#### Given entries ####

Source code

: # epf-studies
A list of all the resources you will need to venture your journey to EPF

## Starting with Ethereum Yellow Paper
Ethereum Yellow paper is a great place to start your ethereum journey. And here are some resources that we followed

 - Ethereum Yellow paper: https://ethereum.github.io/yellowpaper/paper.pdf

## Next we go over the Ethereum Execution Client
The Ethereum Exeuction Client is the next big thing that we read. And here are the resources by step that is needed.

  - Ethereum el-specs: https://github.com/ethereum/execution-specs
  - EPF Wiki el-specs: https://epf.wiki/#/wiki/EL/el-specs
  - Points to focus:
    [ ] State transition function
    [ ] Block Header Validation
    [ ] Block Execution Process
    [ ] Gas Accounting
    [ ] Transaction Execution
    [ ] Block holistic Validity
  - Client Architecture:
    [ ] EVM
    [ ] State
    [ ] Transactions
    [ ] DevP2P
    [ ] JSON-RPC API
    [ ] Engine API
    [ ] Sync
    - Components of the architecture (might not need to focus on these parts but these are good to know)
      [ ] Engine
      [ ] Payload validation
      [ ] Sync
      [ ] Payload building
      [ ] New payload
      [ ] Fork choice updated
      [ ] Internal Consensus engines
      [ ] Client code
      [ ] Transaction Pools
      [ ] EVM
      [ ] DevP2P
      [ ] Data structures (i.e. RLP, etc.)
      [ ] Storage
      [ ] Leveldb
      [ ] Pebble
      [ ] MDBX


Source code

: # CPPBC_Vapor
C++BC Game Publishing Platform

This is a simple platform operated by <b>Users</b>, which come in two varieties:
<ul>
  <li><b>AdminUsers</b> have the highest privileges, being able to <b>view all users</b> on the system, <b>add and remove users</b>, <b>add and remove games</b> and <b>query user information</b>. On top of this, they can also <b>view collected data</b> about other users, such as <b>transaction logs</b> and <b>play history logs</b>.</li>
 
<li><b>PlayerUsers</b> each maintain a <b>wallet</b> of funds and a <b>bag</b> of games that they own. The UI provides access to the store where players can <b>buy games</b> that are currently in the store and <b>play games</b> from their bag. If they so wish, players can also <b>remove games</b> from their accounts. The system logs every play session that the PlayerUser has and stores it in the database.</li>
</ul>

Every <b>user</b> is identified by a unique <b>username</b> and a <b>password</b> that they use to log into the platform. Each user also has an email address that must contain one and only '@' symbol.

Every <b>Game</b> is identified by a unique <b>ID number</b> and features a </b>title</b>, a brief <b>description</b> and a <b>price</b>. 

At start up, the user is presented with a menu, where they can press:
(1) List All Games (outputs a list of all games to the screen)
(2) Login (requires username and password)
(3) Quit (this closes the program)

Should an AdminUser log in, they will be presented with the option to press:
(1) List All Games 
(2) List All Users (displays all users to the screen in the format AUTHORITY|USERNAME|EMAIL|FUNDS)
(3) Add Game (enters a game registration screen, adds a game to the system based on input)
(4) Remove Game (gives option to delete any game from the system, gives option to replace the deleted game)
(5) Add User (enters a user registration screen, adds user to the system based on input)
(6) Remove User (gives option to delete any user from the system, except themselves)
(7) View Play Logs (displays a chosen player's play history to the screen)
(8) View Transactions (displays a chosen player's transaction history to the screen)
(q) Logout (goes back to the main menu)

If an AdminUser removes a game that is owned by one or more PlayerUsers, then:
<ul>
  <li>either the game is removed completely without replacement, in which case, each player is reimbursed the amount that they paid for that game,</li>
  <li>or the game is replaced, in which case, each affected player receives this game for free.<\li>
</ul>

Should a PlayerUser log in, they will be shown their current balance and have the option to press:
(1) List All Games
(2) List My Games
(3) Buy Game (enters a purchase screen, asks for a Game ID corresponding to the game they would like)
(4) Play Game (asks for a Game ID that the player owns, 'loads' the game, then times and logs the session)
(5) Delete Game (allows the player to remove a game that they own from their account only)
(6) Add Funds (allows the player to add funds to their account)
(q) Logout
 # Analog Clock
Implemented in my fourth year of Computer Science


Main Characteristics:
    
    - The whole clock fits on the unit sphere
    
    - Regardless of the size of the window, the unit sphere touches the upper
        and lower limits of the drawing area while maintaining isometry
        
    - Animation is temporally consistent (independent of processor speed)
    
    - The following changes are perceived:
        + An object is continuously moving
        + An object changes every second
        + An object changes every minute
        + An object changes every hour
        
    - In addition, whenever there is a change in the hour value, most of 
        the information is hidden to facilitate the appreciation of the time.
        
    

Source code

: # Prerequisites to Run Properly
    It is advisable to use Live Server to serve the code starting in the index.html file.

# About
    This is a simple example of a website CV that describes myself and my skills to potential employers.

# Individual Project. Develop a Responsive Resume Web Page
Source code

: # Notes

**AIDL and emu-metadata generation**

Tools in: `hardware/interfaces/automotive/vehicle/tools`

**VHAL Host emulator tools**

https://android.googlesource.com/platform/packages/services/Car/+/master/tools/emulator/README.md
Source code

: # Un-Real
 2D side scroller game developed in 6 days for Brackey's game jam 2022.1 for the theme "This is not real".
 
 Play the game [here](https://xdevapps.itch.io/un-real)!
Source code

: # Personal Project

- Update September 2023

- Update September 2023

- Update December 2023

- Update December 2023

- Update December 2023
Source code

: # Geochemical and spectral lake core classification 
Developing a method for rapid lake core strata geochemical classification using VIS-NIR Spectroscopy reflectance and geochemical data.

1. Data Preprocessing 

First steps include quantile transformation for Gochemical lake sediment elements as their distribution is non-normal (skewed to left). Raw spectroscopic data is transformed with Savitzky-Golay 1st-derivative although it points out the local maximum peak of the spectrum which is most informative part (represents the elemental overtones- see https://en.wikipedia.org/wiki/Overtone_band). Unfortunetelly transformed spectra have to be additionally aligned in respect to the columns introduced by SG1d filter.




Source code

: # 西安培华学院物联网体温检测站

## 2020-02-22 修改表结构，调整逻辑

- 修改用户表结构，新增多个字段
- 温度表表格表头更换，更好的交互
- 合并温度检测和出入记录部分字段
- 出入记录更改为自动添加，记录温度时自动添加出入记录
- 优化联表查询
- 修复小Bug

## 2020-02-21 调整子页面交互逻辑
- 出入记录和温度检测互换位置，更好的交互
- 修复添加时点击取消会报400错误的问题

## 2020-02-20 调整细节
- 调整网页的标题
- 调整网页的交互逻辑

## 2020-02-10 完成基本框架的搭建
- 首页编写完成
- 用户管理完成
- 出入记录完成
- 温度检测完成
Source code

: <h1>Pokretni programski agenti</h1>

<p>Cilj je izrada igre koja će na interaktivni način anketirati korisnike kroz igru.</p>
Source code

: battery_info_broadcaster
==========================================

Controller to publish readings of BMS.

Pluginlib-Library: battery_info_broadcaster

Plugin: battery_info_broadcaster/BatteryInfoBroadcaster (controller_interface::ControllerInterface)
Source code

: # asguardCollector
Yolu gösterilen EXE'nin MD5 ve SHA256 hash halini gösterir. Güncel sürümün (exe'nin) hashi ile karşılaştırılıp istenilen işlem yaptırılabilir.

####

Task item: Only the lines from the beginning of the material through the line with "Ethereum Yellow paper is" should appear in the answer, each copied exactly.

Task result:
Source code

: # epf-studies
A list of all the resources you will need to venture your journey to EPF

## Starting with Ethereum Yellow Paper
Ethereum Yellow paper is a great place to start your ethereum journey. And here are some resources that we followed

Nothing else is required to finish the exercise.